In which lines of the data does the string "medzi" appear? Copy every one.

TASK MATERIAL section start

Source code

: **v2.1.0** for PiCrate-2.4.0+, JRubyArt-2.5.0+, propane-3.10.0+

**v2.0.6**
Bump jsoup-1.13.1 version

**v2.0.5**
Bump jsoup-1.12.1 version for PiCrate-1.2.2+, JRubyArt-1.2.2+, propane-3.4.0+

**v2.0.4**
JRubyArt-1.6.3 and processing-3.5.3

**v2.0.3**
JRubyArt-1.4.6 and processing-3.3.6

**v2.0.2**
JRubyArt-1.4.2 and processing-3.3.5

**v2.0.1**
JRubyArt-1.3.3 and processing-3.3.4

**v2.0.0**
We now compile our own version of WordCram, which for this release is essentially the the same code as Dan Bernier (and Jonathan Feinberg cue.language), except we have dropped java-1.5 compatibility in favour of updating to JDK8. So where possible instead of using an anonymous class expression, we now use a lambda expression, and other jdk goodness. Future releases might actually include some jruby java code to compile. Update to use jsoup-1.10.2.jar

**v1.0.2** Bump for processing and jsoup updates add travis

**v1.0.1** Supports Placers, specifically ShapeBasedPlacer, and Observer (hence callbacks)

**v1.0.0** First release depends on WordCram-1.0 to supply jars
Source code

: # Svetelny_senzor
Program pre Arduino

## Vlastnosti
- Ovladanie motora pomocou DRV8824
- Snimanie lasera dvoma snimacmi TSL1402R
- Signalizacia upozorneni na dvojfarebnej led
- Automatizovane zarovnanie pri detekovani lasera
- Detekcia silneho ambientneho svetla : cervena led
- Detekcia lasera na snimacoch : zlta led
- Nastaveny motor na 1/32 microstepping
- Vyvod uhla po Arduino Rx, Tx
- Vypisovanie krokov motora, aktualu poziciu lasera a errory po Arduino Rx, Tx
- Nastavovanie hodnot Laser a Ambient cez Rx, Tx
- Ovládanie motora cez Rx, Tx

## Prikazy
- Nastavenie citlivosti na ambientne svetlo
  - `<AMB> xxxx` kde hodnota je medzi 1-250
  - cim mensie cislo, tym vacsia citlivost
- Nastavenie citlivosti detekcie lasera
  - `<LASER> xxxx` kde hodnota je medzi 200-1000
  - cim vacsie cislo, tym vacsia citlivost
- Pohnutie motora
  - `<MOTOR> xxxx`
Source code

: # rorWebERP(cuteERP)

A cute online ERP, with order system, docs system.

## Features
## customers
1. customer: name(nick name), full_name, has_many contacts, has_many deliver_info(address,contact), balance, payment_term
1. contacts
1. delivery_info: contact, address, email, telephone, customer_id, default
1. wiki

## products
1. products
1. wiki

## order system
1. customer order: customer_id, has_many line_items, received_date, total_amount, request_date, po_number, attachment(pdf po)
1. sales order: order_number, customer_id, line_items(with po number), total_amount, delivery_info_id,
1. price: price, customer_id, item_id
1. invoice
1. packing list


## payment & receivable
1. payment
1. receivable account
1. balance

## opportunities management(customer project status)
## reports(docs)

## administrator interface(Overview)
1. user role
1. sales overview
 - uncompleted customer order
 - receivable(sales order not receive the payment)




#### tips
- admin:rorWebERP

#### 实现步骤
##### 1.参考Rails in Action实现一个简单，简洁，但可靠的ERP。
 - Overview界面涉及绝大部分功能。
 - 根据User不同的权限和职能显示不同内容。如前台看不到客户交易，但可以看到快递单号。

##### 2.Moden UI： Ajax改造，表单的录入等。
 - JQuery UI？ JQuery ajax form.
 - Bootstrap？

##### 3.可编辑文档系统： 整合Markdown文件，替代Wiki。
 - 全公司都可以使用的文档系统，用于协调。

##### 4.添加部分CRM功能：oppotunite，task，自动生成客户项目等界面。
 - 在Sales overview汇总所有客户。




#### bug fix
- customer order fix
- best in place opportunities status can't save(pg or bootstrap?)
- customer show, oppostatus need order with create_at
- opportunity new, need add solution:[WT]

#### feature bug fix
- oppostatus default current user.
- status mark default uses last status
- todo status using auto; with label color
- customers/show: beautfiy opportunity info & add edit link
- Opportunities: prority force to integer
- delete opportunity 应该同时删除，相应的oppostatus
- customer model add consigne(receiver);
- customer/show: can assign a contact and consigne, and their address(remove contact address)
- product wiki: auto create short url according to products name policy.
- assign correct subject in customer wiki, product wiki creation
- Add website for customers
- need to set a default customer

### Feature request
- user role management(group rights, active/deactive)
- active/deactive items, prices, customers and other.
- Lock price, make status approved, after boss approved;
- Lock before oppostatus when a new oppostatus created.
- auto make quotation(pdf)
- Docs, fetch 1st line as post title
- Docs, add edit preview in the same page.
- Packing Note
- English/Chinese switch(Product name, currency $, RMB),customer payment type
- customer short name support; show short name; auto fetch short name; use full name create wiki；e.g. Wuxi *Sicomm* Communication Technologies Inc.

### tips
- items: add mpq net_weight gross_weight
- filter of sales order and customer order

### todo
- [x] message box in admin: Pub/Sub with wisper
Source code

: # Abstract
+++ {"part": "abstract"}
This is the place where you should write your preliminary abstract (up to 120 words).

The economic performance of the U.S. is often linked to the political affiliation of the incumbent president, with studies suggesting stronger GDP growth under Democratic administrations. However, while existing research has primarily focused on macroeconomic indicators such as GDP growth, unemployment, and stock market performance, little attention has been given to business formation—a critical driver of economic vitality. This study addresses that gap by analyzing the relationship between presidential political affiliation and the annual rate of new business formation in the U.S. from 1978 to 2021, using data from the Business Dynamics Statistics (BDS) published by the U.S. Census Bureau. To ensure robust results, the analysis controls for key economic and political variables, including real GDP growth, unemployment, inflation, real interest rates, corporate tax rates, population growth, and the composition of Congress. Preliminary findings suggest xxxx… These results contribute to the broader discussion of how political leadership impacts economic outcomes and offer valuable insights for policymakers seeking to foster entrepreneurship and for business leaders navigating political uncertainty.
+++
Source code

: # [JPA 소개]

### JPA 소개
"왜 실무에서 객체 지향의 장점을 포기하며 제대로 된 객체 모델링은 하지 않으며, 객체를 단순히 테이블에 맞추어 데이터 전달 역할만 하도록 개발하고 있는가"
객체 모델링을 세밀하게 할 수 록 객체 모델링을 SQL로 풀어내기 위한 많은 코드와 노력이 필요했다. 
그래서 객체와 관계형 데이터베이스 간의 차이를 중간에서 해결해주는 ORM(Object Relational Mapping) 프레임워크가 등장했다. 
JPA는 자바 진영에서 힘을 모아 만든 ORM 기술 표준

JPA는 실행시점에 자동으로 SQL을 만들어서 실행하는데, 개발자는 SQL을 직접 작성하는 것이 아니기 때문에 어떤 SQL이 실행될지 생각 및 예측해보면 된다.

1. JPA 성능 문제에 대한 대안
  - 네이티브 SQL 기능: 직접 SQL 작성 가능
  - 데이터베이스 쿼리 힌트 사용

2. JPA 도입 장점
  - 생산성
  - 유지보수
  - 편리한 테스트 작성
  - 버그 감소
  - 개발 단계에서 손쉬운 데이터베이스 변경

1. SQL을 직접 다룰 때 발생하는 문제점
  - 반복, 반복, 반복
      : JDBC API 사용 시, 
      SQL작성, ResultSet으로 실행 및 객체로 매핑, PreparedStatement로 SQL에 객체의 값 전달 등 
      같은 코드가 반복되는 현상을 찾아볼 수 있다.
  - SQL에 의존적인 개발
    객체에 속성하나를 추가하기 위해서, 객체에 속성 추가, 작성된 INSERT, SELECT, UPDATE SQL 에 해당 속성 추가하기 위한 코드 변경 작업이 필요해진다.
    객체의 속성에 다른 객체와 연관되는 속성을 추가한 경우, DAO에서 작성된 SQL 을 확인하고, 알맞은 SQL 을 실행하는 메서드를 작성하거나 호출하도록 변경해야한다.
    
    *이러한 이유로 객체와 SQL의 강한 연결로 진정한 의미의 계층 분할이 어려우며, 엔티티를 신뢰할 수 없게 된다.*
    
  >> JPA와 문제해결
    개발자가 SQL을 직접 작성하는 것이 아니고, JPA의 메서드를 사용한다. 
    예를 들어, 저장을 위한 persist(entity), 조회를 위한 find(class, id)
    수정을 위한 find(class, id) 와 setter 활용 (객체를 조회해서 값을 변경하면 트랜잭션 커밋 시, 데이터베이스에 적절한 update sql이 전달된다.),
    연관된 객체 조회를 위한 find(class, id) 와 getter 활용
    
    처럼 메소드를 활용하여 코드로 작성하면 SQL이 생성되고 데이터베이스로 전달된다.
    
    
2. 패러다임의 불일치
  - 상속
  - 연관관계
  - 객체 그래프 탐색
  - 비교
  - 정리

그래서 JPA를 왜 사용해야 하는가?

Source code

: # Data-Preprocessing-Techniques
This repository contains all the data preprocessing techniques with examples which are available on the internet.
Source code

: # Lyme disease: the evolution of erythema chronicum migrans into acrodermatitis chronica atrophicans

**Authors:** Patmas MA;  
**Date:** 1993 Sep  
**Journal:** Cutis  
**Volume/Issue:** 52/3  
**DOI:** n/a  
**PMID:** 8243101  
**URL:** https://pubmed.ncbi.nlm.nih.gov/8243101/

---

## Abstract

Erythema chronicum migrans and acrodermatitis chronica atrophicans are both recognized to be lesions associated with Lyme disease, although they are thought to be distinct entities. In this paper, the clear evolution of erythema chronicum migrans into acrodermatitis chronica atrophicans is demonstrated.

TASK MATERIAL section end

COMPLETED EXERCISE.
  - `<AMB> xxxx` kde hodnota je medzi 1-250
  - `<LASER> xxxx` kde hodnota je medzi 200-1000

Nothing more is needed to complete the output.